県でもこの問題が取り上げられるようになり、解決への取り組みが始まりました。うどん店排水処理開発支援事業として排水処業者を募り、参加した20社からCNTと他1社の2社が採択されたのです。
その後1年間うどん店に開発した実験装置を設置し、開発に成功。これ受け、香川県ではうどん店の湯煮排水は、合併浄化槽とは別で処理する条例規制ができました。
―― 何年ごろから提供していますか。
CNT:2005年からです。るみばあちゃんで有名な池上製麺所を始め、県内外の多くのうどん店に設置されています。当時は多くのテレビや新聞等のマスコミに取り上げられました。
―― 「高濃度うどん排水処理施設」というネーミングはどのように決まったのでしょうか。
CNT:一般的な合併浄化槽に流れ込む汚水の汚濁濃度を示すBOD(生物科学的酸素要求量)が、300mg/Lであるのに対し、うどん湯煮排水は5000mg/Lで高濃度となっていることから、「高濃度うどん排水」と名付けております。
―― 廃水処理の仕組みで独自性のある部分や、特にこだわっている点などはありますか。

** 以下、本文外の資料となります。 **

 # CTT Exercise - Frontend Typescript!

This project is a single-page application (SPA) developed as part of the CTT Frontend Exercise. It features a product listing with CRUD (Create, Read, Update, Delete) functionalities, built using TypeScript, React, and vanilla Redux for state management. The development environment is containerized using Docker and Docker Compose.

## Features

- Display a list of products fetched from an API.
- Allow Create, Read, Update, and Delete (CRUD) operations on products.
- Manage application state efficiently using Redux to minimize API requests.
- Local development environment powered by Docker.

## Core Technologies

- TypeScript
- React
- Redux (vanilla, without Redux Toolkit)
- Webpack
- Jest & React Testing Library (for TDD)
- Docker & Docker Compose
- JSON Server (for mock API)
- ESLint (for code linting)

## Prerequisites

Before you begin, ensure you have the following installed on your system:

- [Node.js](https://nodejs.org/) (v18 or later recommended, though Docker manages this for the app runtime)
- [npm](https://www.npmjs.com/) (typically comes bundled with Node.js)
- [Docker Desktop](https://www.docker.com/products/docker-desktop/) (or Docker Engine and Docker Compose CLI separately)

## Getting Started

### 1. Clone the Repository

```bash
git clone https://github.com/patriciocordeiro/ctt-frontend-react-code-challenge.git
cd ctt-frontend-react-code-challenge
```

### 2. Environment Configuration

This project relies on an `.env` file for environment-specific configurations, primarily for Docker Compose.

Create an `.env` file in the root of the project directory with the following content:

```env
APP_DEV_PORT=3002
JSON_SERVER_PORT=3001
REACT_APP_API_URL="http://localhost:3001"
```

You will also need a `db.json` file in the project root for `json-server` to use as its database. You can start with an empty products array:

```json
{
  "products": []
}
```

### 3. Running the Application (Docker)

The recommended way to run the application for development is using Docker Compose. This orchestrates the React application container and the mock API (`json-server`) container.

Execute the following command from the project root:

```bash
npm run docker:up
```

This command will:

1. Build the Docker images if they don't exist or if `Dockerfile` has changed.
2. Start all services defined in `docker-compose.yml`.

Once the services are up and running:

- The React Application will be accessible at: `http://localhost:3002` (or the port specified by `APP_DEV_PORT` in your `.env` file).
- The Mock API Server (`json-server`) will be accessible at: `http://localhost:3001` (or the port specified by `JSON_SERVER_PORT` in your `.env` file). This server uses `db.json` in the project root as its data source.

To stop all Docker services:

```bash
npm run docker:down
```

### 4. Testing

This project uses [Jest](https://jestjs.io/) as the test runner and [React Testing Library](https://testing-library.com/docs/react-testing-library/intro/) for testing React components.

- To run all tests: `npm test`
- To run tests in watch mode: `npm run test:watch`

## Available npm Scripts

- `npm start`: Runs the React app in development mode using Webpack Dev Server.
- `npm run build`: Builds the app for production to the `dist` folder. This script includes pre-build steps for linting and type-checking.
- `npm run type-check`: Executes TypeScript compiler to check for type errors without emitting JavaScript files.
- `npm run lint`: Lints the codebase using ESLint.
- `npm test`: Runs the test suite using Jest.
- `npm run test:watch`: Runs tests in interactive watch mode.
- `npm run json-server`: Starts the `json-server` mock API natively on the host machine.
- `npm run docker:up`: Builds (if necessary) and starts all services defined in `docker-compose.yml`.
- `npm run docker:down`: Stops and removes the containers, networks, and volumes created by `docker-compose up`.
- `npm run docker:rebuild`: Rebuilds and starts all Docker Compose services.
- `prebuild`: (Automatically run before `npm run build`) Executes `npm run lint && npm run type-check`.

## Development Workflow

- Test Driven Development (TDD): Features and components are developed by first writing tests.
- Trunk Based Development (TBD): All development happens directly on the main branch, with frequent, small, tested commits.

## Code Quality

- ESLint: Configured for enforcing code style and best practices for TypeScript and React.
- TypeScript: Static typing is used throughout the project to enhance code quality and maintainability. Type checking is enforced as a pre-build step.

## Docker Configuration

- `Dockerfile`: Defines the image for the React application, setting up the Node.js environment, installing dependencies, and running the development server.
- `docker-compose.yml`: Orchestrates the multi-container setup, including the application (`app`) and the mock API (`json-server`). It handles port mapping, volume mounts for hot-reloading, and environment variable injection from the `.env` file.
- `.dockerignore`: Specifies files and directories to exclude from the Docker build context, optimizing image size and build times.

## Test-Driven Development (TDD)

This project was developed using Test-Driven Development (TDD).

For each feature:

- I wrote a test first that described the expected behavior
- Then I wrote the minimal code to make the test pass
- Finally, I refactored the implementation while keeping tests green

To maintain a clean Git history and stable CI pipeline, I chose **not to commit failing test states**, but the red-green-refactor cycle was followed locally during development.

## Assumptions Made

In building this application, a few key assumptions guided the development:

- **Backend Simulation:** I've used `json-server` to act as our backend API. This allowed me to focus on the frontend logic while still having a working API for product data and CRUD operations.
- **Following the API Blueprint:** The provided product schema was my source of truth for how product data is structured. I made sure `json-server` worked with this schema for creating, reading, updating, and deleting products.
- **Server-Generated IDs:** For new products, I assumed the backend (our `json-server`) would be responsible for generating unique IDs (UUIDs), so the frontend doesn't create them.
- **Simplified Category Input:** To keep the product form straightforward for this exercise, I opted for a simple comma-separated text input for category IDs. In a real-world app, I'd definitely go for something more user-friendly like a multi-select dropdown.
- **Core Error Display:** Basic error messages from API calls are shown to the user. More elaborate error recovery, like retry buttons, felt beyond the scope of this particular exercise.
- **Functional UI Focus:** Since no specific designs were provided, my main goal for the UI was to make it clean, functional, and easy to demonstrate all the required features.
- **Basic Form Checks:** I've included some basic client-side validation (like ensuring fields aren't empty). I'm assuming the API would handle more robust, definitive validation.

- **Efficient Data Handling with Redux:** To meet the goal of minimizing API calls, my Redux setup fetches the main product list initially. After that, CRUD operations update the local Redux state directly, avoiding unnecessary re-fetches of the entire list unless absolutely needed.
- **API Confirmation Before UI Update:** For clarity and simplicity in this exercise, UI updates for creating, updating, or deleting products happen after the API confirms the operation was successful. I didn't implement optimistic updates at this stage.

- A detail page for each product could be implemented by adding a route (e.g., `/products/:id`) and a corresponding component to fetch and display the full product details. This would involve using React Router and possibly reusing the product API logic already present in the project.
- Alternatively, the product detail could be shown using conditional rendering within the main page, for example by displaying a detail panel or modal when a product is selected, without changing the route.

CNT:処理過程においても薬剤などは一切使用しておりません。内水博士理論の自然界土壌の中に生息する微生物を活用することで、高濃度である排水も希釈することなく処理できます。処理後の水は悪臭等が一切発生せず、魚が生息できる自然な水となっています。ちなみに、前述の池上製麺所では処理された水を入れた水槽で金魚を飼育しています。
おいしい香川のうどんですが、実はなかなか排水が厄介な料理だったもよう。高濃度うどん排水処理施設は、香川のうどん文化を守った救世主といっても過言ではなさそうです。